TO DO -
Make your reply a word-for-word repeat of the records.

Stored data:
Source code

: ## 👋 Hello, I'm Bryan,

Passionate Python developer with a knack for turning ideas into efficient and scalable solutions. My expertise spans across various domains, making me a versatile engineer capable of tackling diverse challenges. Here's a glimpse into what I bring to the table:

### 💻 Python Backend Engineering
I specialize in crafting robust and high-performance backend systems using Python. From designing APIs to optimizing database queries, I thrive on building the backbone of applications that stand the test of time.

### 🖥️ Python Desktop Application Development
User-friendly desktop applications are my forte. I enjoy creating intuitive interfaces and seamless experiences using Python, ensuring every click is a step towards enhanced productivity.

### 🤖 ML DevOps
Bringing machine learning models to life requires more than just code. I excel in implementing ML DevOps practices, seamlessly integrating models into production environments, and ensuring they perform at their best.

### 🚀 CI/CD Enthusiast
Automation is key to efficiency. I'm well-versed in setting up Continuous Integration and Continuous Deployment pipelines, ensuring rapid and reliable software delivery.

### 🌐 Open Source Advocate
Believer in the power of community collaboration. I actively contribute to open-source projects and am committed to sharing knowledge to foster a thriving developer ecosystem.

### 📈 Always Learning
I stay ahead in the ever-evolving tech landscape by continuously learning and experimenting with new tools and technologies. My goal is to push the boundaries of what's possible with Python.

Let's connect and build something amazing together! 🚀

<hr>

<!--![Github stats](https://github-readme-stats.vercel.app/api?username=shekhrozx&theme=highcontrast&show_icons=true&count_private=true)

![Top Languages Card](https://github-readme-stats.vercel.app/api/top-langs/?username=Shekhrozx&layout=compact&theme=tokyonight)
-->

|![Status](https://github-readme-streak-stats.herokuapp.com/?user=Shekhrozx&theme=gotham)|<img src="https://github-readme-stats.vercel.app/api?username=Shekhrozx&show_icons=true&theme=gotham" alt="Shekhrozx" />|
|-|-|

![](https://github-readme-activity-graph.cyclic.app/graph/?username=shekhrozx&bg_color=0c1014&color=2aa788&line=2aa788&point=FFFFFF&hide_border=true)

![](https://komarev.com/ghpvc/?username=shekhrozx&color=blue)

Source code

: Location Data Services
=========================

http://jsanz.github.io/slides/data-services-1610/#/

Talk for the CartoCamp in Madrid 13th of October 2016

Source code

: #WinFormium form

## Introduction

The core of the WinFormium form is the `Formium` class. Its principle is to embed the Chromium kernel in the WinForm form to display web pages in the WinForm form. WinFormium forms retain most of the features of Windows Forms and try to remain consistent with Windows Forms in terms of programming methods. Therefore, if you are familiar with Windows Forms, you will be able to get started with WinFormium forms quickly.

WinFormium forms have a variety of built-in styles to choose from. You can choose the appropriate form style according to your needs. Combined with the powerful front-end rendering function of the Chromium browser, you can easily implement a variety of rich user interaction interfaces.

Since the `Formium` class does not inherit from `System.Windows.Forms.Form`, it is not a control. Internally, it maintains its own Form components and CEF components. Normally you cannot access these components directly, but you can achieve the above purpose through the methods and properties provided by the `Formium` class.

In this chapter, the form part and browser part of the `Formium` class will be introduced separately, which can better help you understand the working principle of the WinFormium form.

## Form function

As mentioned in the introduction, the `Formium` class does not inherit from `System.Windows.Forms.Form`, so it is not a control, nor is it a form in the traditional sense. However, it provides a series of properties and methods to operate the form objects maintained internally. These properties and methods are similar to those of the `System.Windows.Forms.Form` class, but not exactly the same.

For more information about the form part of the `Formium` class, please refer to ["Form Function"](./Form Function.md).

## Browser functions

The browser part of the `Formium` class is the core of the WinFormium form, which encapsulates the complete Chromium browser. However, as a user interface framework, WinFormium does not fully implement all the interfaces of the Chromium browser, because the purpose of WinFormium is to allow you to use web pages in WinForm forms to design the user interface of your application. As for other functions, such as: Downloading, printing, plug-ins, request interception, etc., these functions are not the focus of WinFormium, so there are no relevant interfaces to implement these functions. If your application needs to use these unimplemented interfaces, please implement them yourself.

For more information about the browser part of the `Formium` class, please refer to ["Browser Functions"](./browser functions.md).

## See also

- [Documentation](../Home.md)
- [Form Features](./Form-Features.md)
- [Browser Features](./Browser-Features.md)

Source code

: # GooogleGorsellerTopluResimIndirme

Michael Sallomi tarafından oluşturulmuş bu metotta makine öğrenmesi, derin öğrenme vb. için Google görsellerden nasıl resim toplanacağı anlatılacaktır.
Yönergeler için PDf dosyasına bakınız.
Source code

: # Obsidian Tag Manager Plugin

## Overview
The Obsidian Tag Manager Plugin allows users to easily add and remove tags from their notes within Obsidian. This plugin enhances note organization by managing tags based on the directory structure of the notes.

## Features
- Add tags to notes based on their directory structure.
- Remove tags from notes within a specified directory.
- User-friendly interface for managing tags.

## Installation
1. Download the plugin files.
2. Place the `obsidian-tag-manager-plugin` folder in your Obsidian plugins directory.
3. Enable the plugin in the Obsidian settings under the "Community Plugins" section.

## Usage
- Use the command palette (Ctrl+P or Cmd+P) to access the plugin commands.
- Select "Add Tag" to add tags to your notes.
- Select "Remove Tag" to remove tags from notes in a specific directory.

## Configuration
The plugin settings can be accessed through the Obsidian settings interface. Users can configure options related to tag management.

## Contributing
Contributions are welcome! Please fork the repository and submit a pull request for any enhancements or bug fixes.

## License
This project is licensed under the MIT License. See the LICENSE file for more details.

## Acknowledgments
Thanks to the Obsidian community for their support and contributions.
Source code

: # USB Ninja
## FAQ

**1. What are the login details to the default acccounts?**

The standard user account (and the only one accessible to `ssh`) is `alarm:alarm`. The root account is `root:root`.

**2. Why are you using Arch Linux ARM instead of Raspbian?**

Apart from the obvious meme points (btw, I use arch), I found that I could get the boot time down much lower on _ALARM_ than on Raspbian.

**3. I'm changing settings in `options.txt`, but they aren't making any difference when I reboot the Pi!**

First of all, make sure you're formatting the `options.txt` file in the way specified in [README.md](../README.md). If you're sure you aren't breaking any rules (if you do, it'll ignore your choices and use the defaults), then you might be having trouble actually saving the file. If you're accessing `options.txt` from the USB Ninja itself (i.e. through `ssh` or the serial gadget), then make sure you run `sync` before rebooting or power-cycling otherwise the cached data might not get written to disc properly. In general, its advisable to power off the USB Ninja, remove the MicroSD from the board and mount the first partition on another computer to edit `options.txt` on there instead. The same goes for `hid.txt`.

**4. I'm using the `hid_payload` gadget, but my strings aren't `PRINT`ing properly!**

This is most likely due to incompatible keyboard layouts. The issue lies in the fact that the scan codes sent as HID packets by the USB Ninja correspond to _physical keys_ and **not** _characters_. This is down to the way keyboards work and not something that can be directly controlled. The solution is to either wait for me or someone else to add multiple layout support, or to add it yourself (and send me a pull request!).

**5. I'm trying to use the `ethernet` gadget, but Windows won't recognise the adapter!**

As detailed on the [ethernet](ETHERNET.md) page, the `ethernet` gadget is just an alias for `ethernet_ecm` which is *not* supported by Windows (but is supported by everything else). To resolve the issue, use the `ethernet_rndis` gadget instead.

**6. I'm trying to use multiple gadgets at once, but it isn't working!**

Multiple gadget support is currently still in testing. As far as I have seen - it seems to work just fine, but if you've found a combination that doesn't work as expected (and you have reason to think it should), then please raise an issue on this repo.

RESULT OF THIS TASK -
Source code

: ## 👋 Hello, I'm Bryan,

Passionate Python developer with a knack for turning ideas into efficient and scalable solutions. My expertise spans across various domains, making me a versatile engineer capable of tackling diverse challenges. Here's a glimpse into what I bring to the table:

### 💻 Python Backend Engineering
I specialize in crafting robust and high-performance backend systems using Python. From designing APIs to optimizing database queries, I thrive on building the backbone of applications that stand the test of time.

### 🖥️ Python Desktop Application Development
User-friendly desktop applications are my forte. I enjoy creating intuitive interfaces and seamless experiences using Python, ensuring every click is a step towards enhanced productivity.

### 🤖 ML DevOps
Bringing machine learning models to life requires more than just code. I excel in implementing ML DevOps practices, seamlessly integrating models into production environments, and ensuring they perform at their best.

### 🚀 CI/CD Enthusiast
Automation is key to efficiency. I'm well-versed in setting up Continuous Integration and Continuous Deployment pipelines, ensuring rapid and reliable software delivery.

### 🌐 Open Source Advocate
Believer in the power of community collaboration. I actively contribute to open-source projects and am committed to sharing knowledge to foster a thriving developer ecosystem.

### 📈 Always Learning
I stay ahead in the ever-evolving tech landscape by continuously learning and experimenting with new tools and technologies. My goal is to push the boundaries of what's possible with Python.

Let's connect and build something amazing together! 🚀

<hr>

<!--![Github stats](https://github-readme-stats.vercel.app/api?username=shekhrozx&theme=highcontrast&show_icons=true&count_private=true)

![Top Languages Card](https://github-readme-stats.vercel.app/api/top-langs/?username=Shekhrozx&layout=compact&theme=tokyonight)
-->

|![Status](https://github-readme-streak-stats.herokuapp.com/?user=Shekhrozx&theme=gotham)|<img src="https://github-readme-stats.vercel.app/api?username=Shekhrozx&show_icons=true&theme=gotham" alt="Shekhrozx" />|
|-|-|

![](https://github-readme-activity-graph.cyclic.app/graph/?username=shekhrozx&bg_color=0c1014&color=2aa788&line=2aa788&point=FFFFFF&hide_border=true)

![](https://komarev.com/ghpvc/?username=shekhrozx&color=blue)

Source code

: Location Data Services
=========================

http://jsanz.github.io/slides/data-services-1610/#/

Talk for the CartoCamp in Madrid 13th of October 2016

Source code

: #WinFormium form

## Introduction

The core of the WinFormium form is the `Formium` class. Its principle is to embed the Chromium kernel in the WinForm form to display web pages in the WinForm form. WinFormium forms retain most of the features of Windows Forms and try to remain consistent with Windows Forms in terms of programming methods. Therefore, if you are familiar with Windows Forms, you will be able to get started with WinFormium forms quickly.

WinFormium forms have a variety of built-in styles to choose from. You can choose the appropriate form style according to your needs. Combined with the powerful front-end rendering function of the Chromium browser, you can easily implement a variety of rich user interaction interfaces.

Since the `Formium` class does not inherit from `System.Windows.Forms.Form`, it is not a control. Internally, it maintains its own Form components and CEF components. Normally you cannot access these components directly, but you can achieve the above purpose through the methods and properties provided by the `Formium` class.

In this chapter, the form part and browser part of the `Formium` class will be introduced separately, which can better help you understand the working principle of the WinFormium form.

## Form function

As mentioned in the introduction, the `Formium` class does not inherit from `System.Windows.Forms.Form`, so it is not a control, nor is it a form in the traditional sense. However, it provides a series of properties and methods to operate the form objects maintained internally. These properties and methods are similar to those of the `System.Windows.Forms.Form` class, but not exactly the same.

For more information about the form part of the `Formium` class, please refer to ["Form Function"](./Form Function.md).

## Browser functions

The browser part of the `Formium` class is the core of the WinFormium form, which encapsulates the complete Chromium browser. However, as a user interface framework, WinFormium does not fully implement all the interfaces of the Chromium browser, because the purpose of WinFormium is to allow you to use web pages in WinForm forms to design the user interface of your application. As for other functions, such as: Downloading, printing, plug-ins, request interception, etc., these functions are not the focus of WinFormium, so there are no relevant interfaces to implement these functions. If your application needs to use these unimplemented interfaces, please implement them yourself.

For more information about the browser part of the `Formium` class, please refer to ["Browser Functions"](./browser functions.md).

## See also

- [Documentation](../Home.md)
- [Form Features](./Form-Features.md)
- [Browser Features](./Browser-Features.md)

Source code

: # GooogleGorsellerTopluResimIndirme

Michael Sallomi tarafından oluşturulmuş bu metotta makine öğrenmesi, derin öğrenme vb. için Google görsellerden nasıl resim toplanacağı anlatılacaktır.
Yönergeler için PDf dosyasına bakınız.
Source code

: # Obsidian Tag Manager Plugin

## Overview
The Obsidian Tag Manager Plugin allows users to easily add and remove tags from their notes within Obsidian. This plugin enhances note organization by managing tags based on the directory structure of the notes.

## Features
- Add tags to notes based on their directory structure.
- Remove tags from notes within a specified directory.
- User-friendly interface for managing tags.

## Installation
1. Download the plugin files.
2. Place the `obsidian-tag-manager-plugin` folder in your Obsidian plugins directory.
3. Enable the plugin in the Obsidian settings under the "Community Plugins" section.

## Usage
- Use the command palette (Ctrl+P or Cmd+P) to access the plugin commands.
- Select "Add Tag" to add tags to your notes.
- Select "Remove Tag" to remove tags from notes in a specific directory.

## Configuration
The plugin settings can be accessed through the Obsidian settings interface. Users can configure options related to tag management.

## Contributing
Contributions are welcome! Please fork the repository and submit a pull request for any enhancements or bug fixes.

## License
This project is licensed under the MIT License. See the LICENSE file for more details.

## Acknowledgments
Thanks to the Obsidian community for their support and contributions.
Source code

: # USB Ninja
## FAQ

**1. What are the login details to the default acccounts?**

The standard user account (and the only one accessible to `ssh`) is `alarm:alarm`. The root account is `root:root`.

**2. Why are you using Arch Linux ARM instead of Raspbian?**

Apart from the obvious meme points (btw, I use arch), I found that I could get the boot time down much lower on _ALARM_ than on Raspbian.

**3. I'm changing settings in `options.txt`, but they aren't making any difference when I reboot the Pi!**

First of all, make sure you're formatting the `options.txt` file in the way specified in [README.md](../README.md). If you're sure you aren't breaking any rules (if you do, it'll ignore your choices and use the defaults), then you might be having trouble actually saving the file. If you're accessing `options.txt` from the USB Ninja itself (i.e. through `ssh` or the serial gadget), then make sure you run `sync` before rebooting or power-cycling otherwise the cached data might not get written to disc properly. In general, its advisable to power off the USB Ninja, remove the MicroSD from the board and mount the first partition on another computer to edit `options.txt` on there instead. The same goes for `hid.txt`.

**4. I'm using the `hid_payload` gadget, but my strings aren't `PRINT`ing properly!**

This is most likely due to incompatible keyboard layouts. The issue lies in the fact that the scan codes sent as HID packets by the USB Ninja correspond to _physical keys_ and **not** _characters_. This is down to the way keyboards work and not something that can be directly controlled. The solution is to either wait for me or someone else to add multiple layout support, or to add it yourself (and send me a pull request!).

**5. I'm trying to use the `ethernet` gadget, but Windows won't recognise the adapter!**

As detailed on the [ethernet](ETHERNET.md) page, the `ethernet` gadget is just an alias for `ethernet_ecm` which is *not* supported by Windows (but is supported by everything else). To resolve the issue, use the `ethernet_rndis` gadget instead.

**6. I'm trying to use multiple gadgets at once, but it isn't working!**

Multiple gadget support is currently still in testing. As far as I have seen - it seems to work just fine, but if you've found a combination that doesn't work as expected (and you have reason to think it should), then please raise an issue on this repo.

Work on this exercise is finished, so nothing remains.